- [WHAT THE TASK REQUIRES]
The entries below must be repeated exactly. None may be skipped.

- [EXTRACTED MATERIAL]

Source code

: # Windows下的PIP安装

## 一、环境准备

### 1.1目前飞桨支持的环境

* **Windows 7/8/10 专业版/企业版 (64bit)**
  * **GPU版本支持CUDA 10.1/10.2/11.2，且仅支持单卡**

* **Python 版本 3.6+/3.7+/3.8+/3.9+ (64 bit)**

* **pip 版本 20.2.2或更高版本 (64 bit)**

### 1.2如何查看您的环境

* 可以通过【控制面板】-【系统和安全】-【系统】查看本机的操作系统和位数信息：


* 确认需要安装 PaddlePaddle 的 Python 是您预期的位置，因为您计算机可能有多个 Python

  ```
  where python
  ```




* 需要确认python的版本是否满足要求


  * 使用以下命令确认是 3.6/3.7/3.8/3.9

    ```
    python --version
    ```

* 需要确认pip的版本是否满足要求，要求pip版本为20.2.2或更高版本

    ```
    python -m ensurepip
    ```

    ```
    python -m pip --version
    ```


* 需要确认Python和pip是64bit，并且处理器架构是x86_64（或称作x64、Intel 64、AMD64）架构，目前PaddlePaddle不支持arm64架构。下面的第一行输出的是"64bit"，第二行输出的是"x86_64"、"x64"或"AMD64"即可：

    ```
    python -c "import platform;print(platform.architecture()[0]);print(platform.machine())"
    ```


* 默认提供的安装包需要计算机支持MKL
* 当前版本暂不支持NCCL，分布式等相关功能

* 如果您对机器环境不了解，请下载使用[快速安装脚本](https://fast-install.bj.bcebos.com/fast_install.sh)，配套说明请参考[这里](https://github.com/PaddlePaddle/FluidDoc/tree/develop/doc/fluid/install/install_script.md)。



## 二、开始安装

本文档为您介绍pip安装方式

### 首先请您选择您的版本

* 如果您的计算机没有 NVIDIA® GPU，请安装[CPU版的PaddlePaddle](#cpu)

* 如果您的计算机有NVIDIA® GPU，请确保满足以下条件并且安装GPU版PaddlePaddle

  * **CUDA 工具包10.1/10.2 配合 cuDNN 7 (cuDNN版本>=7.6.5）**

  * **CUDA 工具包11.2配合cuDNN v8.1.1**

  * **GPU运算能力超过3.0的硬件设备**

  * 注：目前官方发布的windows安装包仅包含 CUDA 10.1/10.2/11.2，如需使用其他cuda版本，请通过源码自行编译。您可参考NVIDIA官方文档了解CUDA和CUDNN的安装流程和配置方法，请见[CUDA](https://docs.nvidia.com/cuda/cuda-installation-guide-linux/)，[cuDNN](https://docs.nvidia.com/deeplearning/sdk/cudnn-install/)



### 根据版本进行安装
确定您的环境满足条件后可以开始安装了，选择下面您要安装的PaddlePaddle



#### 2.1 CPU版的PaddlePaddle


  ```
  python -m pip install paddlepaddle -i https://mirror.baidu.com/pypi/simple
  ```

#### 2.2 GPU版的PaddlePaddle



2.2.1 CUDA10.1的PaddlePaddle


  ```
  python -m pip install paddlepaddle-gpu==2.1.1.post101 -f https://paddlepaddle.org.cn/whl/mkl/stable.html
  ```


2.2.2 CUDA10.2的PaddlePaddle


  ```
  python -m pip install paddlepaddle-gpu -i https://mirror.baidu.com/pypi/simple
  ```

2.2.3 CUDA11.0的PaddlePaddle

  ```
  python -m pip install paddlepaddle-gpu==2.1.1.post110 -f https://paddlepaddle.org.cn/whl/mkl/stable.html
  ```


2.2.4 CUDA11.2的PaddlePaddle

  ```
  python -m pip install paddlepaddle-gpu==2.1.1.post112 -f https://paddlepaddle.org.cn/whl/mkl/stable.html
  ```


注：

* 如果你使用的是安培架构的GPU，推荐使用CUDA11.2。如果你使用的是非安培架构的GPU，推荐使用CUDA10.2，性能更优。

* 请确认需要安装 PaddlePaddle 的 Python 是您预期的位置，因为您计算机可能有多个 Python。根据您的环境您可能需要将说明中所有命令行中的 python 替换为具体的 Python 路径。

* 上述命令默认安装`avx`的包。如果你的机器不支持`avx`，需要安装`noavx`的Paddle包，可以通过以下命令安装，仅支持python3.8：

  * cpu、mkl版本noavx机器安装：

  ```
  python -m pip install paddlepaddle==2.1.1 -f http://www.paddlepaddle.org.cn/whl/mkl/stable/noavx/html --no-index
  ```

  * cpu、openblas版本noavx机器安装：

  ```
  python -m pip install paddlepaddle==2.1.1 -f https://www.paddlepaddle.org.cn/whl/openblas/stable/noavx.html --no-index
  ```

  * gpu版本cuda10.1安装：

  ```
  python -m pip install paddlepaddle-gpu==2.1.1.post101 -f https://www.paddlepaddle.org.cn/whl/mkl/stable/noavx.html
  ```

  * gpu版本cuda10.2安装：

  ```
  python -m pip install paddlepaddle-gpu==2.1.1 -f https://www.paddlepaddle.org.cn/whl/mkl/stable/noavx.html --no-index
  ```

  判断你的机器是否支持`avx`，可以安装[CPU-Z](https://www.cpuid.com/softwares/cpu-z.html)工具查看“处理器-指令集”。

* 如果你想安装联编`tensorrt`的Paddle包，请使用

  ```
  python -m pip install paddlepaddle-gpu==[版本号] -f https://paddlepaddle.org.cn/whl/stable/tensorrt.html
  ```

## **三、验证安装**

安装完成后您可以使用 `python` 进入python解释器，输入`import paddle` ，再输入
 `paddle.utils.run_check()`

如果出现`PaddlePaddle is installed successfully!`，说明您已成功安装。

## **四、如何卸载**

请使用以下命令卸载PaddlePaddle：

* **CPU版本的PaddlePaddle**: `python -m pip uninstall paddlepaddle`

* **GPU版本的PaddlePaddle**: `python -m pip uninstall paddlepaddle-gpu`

- [SOLUTION]
Source code

: # Windows下的PIP安装

## 一、环境准备

### 1.1目前飞桨支持的环境

* **Windows 7/8/10 专业版/企业版 (64bit)**
  * **GPU版本支持CUDA 10.1/10.2/11.2，且仅支持单卡**

* **Python 版本 3.6+/3.7+/3.8+/3.9+ (64 bit)**

* **pip 版本 20.2.2或更高版本 (64 bit)**

### 1.2如何查看您的环境

* 可以通过【控制面板】-【系统和安全】-【系统】查看本机的操作系统和位数信息：


* 确认需要安装 PaddlePaddle 的 Python 是您预期的位置，因为您计算机可能有多个 Python

  ```
  where python
  ```




* 需要确认python的版本是否满足要求


  * 使用以下命令确认是 3.6/3.7/3.8/3.9

    ```
    python --version
    ```

* 需要确认pip的版本是否满足要求，要求pip版本为20.2.2或更高版本

    ```
    python -m ensurepip
    ```

    ```
    python -m pip --version
    ```


* 需要确认Python和pip是64bit，并且处理器架构是x86_64（或称作x64、Intel 64、AMD64）架构，目前PaddlePaddle不支持arm64架构。下面的第一行输出的是"64bit"，第二行输出的是"x86_64"、"x64"或"AMD64"即可：

    ```
    python -c "import platform;print(platform.architecture()[0]);print(platform.machine())"
    ```


* 默认提供的安装包需要计算机支持MKL
* 当前版本暂不支持NCCL，分布式等相关功能

* 如果您对机器环境不了解，请下载使用[快速安装脚本](https://fast-install.bj.bcebos.com/fast_install.sh)，配套说明请参考[这里](https://github.com/PaddlePaddle/FluidDoc/tree/develop/doc/fluid/install/install_script.md)。



## 二、开始安装

本文档为您介绍pip安装方式

### 首先请您选择您的版本

* 如果您的计算机没有 NVIDIA® GPU，请安装[CPU版的PaddlePaddle](#cpu)

* 如果您的计算机有NVIDIA® GPU，请确保满足以下条件并且安装GPU版PaddlePaddle

  * **CUDA 工具包10.1/10.2 配合 cuDNN 7 (cuDNN版本>=7.6.5）**

  * **CUDA 工具包11.2配合cuDNN v8.1.1**

  * **GPU运算能力超过3.0的硬件设备**

  * 注：目前官方发布的windows安装包仅包含 CUDA 10.1/10.2/11.2，如需使用其他cuda版本，请通过源码自行编译。您可参考NVIDIA官方文档了解CUDA和CUDNN的安装流程和配置方法，请见[CUDA](https://docs.nvidia.com/cuda/cuda-installation-guide-linux/)，[cuDNN](https://docs.nvidia.com/deeplearning/sdk/cudnn-install/)



### 根据版本进行安装
确定您的环境满足条件后可以开始安装了，选择下面您要安装的PaddlePaddle



#### 2.1 CPU版的PaddlePaddle


  ```
  python -m pip install paddlepaddle -i https://mirror.baidu.com/pypi/simple
  ```

#### 2.2 GPU版的PaddlePaddle



2.2.1 CUDA10.1的PaddlePaddle


  ```
  python -m pip install paddlepaddle-gpu==2.1.1.post101 -f https://paddlepaddle.org.cn/whl/mkl/stable.html
  ```


2.2.2 CUDA10.2的PaddlePaddle


  ```
  python -m pip install paddlepaddle-gpu -i https://mirror.baidu.com/pypi/simple
  ```

2.2.3 CUDA11.0的PaddlePaddle

  ```
  python -m pip install paddlepaddle-gpu==2.1.1.post110 -f https://paddlepaddle.org.cn/whl/mkl/stable.html
  ```


2.2.4 CUDA11.2的PaddlePaddle

  ```
  python -m pip install paddlepaddle-gpu==2.1.1.post112 -f https://paddlepaddle.org.cn/whl/mkl/stable.html
  ```


注：

* 如果你使用的是安培架构的GPU，推荐使用CUDA11.2。如果你使用的是非安培架构的GPU，推荐使用CUDA10.2，性能更优。

* 请确认需要安装 PaddlePaddle 的 Python 是您预期的位置，因为您计算机可能有多个 Python。根据您的环境您可能需要将说明中所有命令行中的 python 替换为具体的 Python 路径。

* 上述命令默认安装`avx`的包。如果你的机器不支持`avx`，需要安装`noavx`的Paddle包，可以通过以下命令安装，仅支持python3.8：

  * cpu、mkl版本noavx机器安装：

  ```
  python -m pip install paddlepaddle==2.1.1 -f http://www.paddlepaddle.org.cn/whl/mkl/stable/noavx/html --no-index
  ```

  * cpu、openblas版本noavx机器安装：

  ```
  python -m pip install paddlepaddle==2.1.1 -f https://www.paddlepaddle.org.cn/whl/openblas/stable/noavx.html --no-index
  ```

  * gpu版本cuda10.1安装：

  ```
  python -m pip install paddlepaddle-gpu==2.1.1.post101 -f https://www.paddlepaddle.org.cn/whl/mkl/stable/noavx.html
  ```

  * gpu版本cuda10.2安装：

  ```
  python -m pip install paddlepaddle-gpu==2.1.1 -f https://www.paddlepaddle.org.cn/whl/mkl/stable/noavx.html --no-index
  ```

  判断你的机器是否支持`avx`，可以安装[CPU-Z](https://www.cpuid.com/softwares/cpu-z.html)工具查看“处理器-指令集”。

* 如果你想安装联编`tensorrt`的Paddle包，请使用

  ```
  python -m pip install paddlepaddle-gpu==[版本号] -f https://paddlepaddle.org.cn/whl/stable/tensorrt.html
  ```

## **三、验证安装**

安装完成后您可以使用 `python` 进入python解释器，输入`import paddle` ，再输入
 `paddle.utils.run_check()`

如果出现`PaddlePaddle is installed successfully!`，说明您已成功安装。

## **四、如何卸载**

请使用以下命令卸载PaddlePaddle：

* **CPU版本的PaddlePaddle**: `python -m pip uninstall paddlepaddle`

* **GPU版本的PaddlePaddle**: `python -m pip uninstall paddlepaddle-gpu`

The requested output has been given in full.